Fraud: Fraud represents an intentional misstatement of the financial statement which can be
material or immaterial. The misstatement due to fraud may occur due to either of:
• Misappropriation of assets defalcations or employee fraud. E.g. theft of cash or another
asset.
• Fraudulent financial reporting often called management fraud. E.g. intentional misstatement
of sales near the balance sheet date to increase reported earnings.

2.1.8 TRUTH AND FAIRNESS

The term truth and fairness are essential elements of audit report. There is no statutory or
professional definition of truth and fairness. Truth and fair is a technical in the phrase to be
looked at as entirely. In general, the word "true" means, information is factual confirms to
reality, not false. The information confirms with standards.
Fairness means; clear distinct and plain
• Impartial, not biased or
• Just and equitable
To show true and fairness accounts must be prepared
• In accordance with GAAP
• On constant basis so as not to be misleading
• The accounts must be taken from books and records.

2.1.9 CLIENT ACCEPTANCE PROCEDURE

Auditing is a time-sensitive and risk-intensive business. Financial controversy and fraud has
raised the bar on auditing firm diligence. A critical step in an auditing firm establishing strong
credentials and minimizing risk is obtaining clients that are dependable, financially secure and
present a low risk for fraud. The most successful audit client acceptance procedures reduce legal
and financial risk by accepting only companies with strong operating and financial track records.
Hence the auditor should review the following points.

Prior Audit Review: Review the reasons why a company is looking for a new auditor. It may
be the company is performing due diligence and looking for a lower cost option for audit
reviews, or the company may be a new firm that has just increased revenues to the point where it
needs an audit. Likewise, a company may be looking for a new firm because it has run into
conflicts with prior auditors. Conflicts could include audit procedures the company did not like
or payment problems. A former auditing firm may have dropped the company for failing to
comply with audit requests or for routine late payments. As an auditing firm, you should decide
how much risk you are willing to take with a company that has an unreliable auditing past.

Ratings and Public Records: The financial ratings and public records of a company should
be reviewed before an audit client is accepted. Review credit reports, legal history, tax problems,
litigation records, regulatory actions, bankruptcy issues, consumer complaints and professional
liability claims. Require the company to provide business references for review. A solid review
of a company's professional and public dealings will provide good insight into the stability and
functioning of the company.

Reputation: Your reputation as an auditing firm is partly based on the companies you audit.
Ensure the image of your auditing firm by only accepting clients who share the same ethical and
business integrity foundation as your firm. Interview senior management and executives to gain
an understanding of their business principles. Look into the background of the key players in the
business for any criminal or legal problems and at their personal reputation in the business
community. Determine if the company pays their bills on time and honors contracts and
agreements. Avoid any client that has a long history of litigations as a defendant or as a plaintiff.

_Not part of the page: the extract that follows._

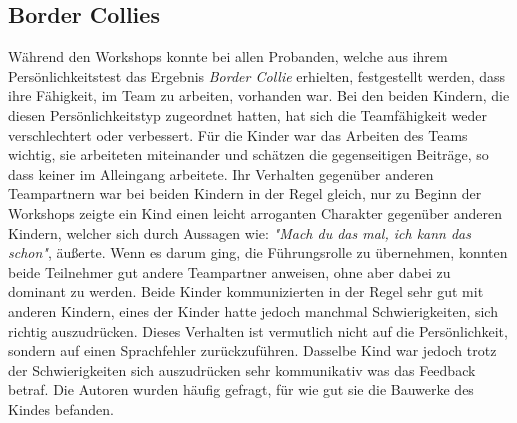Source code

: 	\subsection{Border Collies}
		Während den Workshops konnte bei allen Probanden, welche aus ihrem Persönlichkeitstest das Ergebnis \textit{Border Collie} erhielten, festgestellt werden, dass ihre Fähigkeit, im Team zu arbeiten, vorhanden war. Bei den beiden Kindern, die diesen Persönlichkeitstyp zugeordnet hatten, hat sich die Teamfähigkeit weder verschlechtert oder verbessert. Für die Kinder war das Arbeiten des Teams wichtig, sie arbeiteten miteinander und schätzen die gegenseitigen Beiträge, so dass keiner im Alleingang arbeitete. Ihr Verhalten gegenüber anderen Teampartnern war bei beiden Kindern in der Regel gleich, nur zu Beginn der Workshops zeigte ein Kind einen leicht arroganten Charakter gegenüber anderen Kindern, welcher sich durch Aussagen wie: \textit{"Mach du das mal, ich kann das schon"}, äußerte. Wenn es darum ging, die Führungsrolle zu übernehmen, konnten beide Teilnehmer gut andere Teampartner anweisen, ohne aber dabei zu dominant zu werden. Beide Kinder kommunizierten in der Regel sehr gut mit anderen Kindern, eines der Kinder hatte jedoch manchmal Schwierigkeiten, sich richtig auszudrücken. Dieses Verhalten ist vermutlich nicht auf die Persönlichkeit, sondern auf einen Sprachfehler zurückzuführen. Dasselbe Kind war jedoch trotz der Schwierigkeiten sich auszudrücken sehr kommunikativ was das Feedback betraf. Die Autoren wurden häufig gefragt, für wie gut sie die Bauwerke des Kindes befanden.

Business Structure: Review the business structure of a potential client. Look for red flags
such as overseas plants or operating facilities, high turnover in upper management and a short
operating history. Also review the company's legal counsel to see if they a have stable, well-
known legal firm, or unknown or shady representation. Review the company's physical business
presence. How long a business has stayed in the same location is an indication of stability.
2.2 Audit Report

The Auditor's report is a formal opinion, or disclaimer thereof, issued by either an internal auditor or an
independent external auditor as a result of an internal or external audit or evaluation performed on a legal
entity or subdivision thereof (called an “auditee”). Reports are essential to audit and assurance
engagement, because they communicate the auditor’s findings. Users of financial statement rely on the
auditor’s report to provide assurance on the company’s financial statement. The auditor is held
responsible if an incorrect audit report is issued. The audit report is the final step in the entire audit
process. The reason for studying it now is to permit reference to different audit reports as evidence
accumulation and audit procedures are studied in this and second part of auditing.

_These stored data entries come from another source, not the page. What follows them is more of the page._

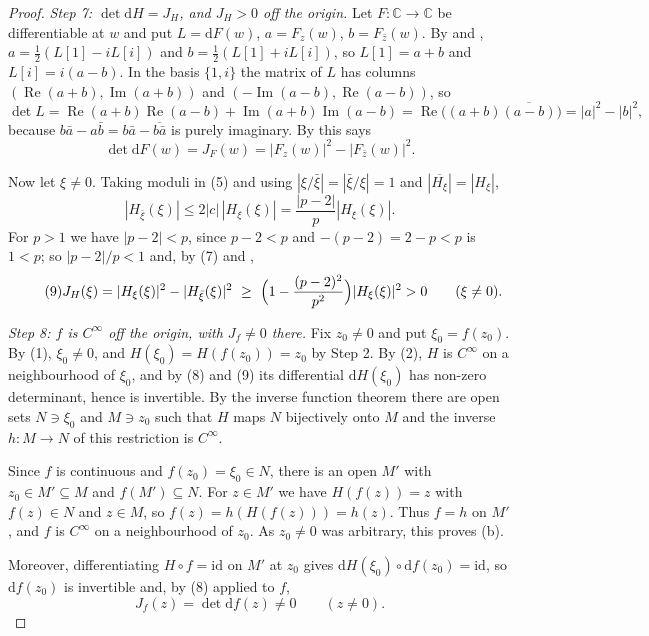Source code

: \begin{proof}
\emph{Step 7: $\det\mathrm{d}H=J_H$, and $J_H>0$ off the origin.}  Let
$F\colon\mathbb{C}\to\mathbb{C}$ be differentiable at $w$ and put
$L=\mathrm{d}F(w)$, $a=F_z(w)$, $b=F_{\bar z}(w)$.  By  and
, $a=\tfrac12(L[1]-iL[i])$ and $b=\tfrac12(L[1]+iL[i])$, so
$L[1]=a+b$ and $L[i]=i(a-b)$.  In the basis $\{1,i\}$ the matrix of $L$ has
columns $(\operatorname{Re}(a+b),\operatorname{Im}(a+b))$ and
$(-\operatorname{Im}(a-b),\operatorname{Re}(a-b))$, so
\[
  \det L=\operatorname{Re}(a+b)\operatorname{Re}(a-b)
    +\operatorname{Im}(a+b)\operatorname{Im}(a-b)
  =\operatorname{Re}\bigl((a+b)\overline{(a-b)}\bigr)=|a|^{2}-|b|^{2},
\]
because $b\bar a-a\bar b=b\bar a-\overline{b\bar a}$ is purely imaginary.  By
 this says
\begin{equation}\tag{8}
  \det\mathrm{d}F(w)=J_F(w)=|F_z(w)|^{2}-|F_{\bar z}(w)|^{2}.
\end{equation}

Now let $\xi\neq0$.  Taking moduli in (5) and using
$|\xi/\bar\xi|=|\bar\xi/\xi|=1$ and
$|\overline{H_\xi}|=|H_\xi|$,
\[
  |H_{\bar\xi}(\xi)|\le2|c|\,|H_\xi(\xi)|=\frac{|p-2|}{p}|H_\xi(\xi)| .
\]
For $p>1$ we have $|p-2|<p$, since $p-2<p$ and $-(p-2)=2-p<p$ is
$1<p$; so $|p-2|/p<1$ and, by (7) and ,
\begin{equation}\tag{9}
  J_H(\xi)=|H_\xi(\xi)|^{2}-|H_{\bar\xi}(\xi)|^{2}
  \ \ge\ \Bigl(1-\frac{(p-2)^{2}}{p^{2}}\Bigr)|H_\xi(\xi)|^{2}>0
  \qquad(\xi\neq0).
\end{equation}

\emph{Step 8: $f$ is $C^\infty$ off the origin, with $J_f\neq0$ there.}  Fix
$z_0\neq0$ and put $\xi_0=f(z_0)$.  By (1), $\xi_0\neq0$, and
$H(\xi_0)=H(f(z_0))=z_0$ by Step 2.  By (2), $H$ is $C^\infty$ on a
neighbourhood of $\xi_0$, and by (8) and (9) its differential
$\mathrm{d}H(\xi_0)$ has non-zero determinant, hence is invertible.  By the
inverse function theorem there are open sets $N\ni\xi_0$ and $M\ni z_0$ such
that $H$ maps $N$ bijectively onto $M$ and the inverse
$h\colon M\to N$ of this restriction is $C^\infty$.

Since $f$ is continuous and $f(z_0)=\xi_0\in N$, there is an open $M'$ with
$z_0\in M'\subseteq M$ and $f(M')\subseteq N$.  For $z\in M'$ we have
$H(f(z))=z$ with $f(z)\in N$ and $z\in M$, so $f(z)=h(H(f(z)))=h(z)$.  Thus
$f=h$ on $M'$, and $f$ is $C^\infty$ on a neighbourhood of $z_0$.  As
$z_0\neq0$ was arbitrary, this proves (b).

Moreover, differentiating $H\circ f=\mathrm{id}$ on $M'$ at $z_0$ gives
$\mathrm{d}H(\xi_0)\circ\mathrm{d}f(z_0)=\mathrm{id}$, so $\mathrm{d}f(z_0)$ is
invertible and, by (8) applied to $f$,
\begin{equation}\tag{10}
  J_f(z)=\det\mathrm{d}f(z)\neq0\qquad(z\neq0).
\end{equation}


\end{proof}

This unit is divided in to four subunits. The first subunit deals with the basic components of audit report.
The second subunit discusses the five kinds of audit opinions. The third subunit discusses about
materiality and audit opinion. The last subunit winds up the discussion by presenting about auditors
decision process for audit report.

2.2.1 Components of Audit Report

To enable users understand audit report, professional standards provide uniform wording for auditor’s
report. An audit report has to contain a minimum of the following seven parts.

1. Report title: - Auditing standard requires that the report be titled and that the title include the word
“independent”. For example, appropriate title would be “independent auditors report”, “report of
independent auditors”, or “independent accountant’s opinion”. The requirement that the title includes the
word independent is intended to convey to users that the audit was unbiased in all aspects.

2. Audit Report Address: - the report is usually addressed to the company, its stockholders or board of
directors. In recent years, it has become customary to address the report to stockholders to indicate that
the auditor is independent of the company and the board of directors.

3. word “independent”.: - The first paragraph of the report does three things:-

1. It makes a simple statement that CPA firm has conducted an audit to distinguish it from review or
compilation.
2. It state financial statements that were audited in the wordings given by management together
with exact dates or periods
3. It shows that the statements are the responsibilities of managers and the auditors work is to give
an opinion to indicate that the selection of GAAP is up to managers.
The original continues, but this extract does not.